- Extracted records
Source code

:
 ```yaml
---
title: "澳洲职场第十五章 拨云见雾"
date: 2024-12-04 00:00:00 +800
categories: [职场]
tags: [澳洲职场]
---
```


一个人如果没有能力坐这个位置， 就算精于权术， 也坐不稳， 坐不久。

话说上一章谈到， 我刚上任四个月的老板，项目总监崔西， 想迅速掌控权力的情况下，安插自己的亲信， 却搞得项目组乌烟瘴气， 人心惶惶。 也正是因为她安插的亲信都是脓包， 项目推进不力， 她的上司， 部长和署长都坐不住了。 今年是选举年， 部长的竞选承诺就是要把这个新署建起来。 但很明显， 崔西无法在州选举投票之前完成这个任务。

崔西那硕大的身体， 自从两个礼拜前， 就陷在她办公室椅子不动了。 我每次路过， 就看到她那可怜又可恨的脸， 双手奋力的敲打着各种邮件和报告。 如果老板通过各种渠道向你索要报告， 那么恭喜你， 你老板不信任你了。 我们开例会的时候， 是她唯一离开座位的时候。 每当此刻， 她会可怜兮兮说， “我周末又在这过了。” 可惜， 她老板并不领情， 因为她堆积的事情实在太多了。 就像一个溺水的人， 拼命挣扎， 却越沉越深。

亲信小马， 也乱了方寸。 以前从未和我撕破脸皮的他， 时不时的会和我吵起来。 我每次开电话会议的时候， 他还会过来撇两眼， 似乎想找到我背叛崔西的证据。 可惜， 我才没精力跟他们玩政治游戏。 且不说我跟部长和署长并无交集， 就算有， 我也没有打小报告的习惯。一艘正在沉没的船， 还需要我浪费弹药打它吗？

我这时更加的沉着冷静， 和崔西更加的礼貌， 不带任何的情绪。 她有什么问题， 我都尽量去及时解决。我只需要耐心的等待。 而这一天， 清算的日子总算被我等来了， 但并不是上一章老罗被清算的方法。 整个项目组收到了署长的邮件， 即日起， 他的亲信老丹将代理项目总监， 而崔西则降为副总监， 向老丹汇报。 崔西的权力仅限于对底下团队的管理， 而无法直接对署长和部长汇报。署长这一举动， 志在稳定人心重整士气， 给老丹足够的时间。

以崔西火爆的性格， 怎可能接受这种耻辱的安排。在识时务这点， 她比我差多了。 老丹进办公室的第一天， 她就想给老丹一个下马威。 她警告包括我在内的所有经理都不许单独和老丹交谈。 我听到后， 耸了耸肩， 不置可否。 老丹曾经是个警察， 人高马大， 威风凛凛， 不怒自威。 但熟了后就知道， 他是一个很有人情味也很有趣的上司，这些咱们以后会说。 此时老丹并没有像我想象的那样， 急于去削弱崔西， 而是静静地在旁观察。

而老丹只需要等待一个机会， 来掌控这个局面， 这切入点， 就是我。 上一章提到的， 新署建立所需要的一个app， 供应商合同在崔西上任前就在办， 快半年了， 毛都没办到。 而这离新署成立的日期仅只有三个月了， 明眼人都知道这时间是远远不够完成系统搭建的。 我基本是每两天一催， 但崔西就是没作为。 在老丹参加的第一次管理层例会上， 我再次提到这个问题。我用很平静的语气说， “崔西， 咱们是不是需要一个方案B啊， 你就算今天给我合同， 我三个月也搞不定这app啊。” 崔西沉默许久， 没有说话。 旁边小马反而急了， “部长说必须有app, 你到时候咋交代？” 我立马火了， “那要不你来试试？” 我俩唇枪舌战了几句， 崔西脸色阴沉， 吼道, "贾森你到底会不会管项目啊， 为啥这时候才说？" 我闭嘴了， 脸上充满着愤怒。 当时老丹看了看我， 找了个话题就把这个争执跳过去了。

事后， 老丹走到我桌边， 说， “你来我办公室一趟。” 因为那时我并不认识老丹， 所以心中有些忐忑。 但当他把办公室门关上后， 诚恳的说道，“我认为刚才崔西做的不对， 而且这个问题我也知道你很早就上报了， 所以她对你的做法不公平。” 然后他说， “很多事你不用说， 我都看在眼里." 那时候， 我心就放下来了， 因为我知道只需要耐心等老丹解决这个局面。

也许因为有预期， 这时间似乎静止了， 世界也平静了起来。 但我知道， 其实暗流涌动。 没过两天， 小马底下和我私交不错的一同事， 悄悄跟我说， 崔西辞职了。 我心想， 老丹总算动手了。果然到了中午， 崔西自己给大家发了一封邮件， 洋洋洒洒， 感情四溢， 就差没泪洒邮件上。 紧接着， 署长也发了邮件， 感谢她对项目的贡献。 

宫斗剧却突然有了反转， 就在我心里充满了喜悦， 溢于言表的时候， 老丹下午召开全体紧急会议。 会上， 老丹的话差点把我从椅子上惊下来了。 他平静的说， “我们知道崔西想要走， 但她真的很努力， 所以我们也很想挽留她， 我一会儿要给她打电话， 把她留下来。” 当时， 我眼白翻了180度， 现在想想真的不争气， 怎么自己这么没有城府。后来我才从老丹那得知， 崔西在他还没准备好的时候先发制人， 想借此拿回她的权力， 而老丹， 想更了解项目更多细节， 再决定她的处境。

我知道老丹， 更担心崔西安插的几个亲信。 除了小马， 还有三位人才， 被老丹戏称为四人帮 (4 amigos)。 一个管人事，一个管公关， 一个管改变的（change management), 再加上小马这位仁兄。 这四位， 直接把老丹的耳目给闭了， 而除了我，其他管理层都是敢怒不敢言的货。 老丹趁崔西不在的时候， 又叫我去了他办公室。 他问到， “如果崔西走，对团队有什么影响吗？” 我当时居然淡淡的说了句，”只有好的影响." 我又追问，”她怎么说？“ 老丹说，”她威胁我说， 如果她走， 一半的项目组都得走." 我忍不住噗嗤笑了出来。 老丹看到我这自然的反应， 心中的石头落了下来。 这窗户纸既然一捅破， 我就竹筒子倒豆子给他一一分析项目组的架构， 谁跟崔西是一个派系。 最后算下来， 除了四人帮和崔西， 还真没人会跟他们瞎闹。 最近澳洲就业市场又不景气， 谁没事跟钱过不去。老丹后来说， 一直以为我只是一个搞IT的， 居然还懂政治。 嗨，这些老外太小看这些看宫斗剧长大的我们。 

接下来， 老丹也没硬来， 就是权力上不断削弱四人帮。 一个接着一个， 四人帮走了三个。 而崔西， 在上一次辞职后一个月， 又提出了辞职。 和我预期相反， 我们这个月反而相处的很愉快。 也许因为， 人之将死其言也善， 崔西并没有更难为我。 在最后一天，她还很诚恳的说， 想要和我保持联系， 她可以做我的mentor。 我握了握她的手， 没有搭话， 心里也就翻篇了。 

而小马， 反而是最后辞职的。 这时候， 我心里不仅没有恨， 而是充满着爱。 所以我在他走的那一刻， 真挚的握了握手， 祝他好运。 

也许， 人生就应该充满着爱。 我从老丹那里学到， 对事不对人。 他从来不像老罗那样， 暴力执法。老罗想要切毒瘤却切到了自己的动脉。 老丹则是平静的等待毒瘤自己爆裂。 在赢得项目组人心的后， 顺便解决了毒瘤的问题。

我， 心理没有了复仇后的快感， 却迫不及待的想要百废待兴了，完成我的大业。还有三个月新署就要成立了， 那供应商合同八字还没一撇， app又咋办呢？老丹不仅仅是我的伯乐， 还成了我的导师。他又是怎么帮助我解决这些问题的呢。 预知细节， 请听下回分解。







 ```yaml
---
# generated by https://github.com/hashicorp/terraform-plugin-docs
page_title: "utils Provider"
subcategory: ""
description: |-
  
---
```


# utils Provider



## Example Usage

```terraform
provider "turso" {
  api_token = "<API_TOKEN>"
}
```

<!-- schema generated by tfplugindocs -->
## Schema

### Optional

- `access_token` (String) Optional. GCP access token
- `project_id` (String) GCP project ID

- Instructions for the task
Go through the records and count every line with the word "Optional"; the answer is the number alone.

- Answer for this exercise
2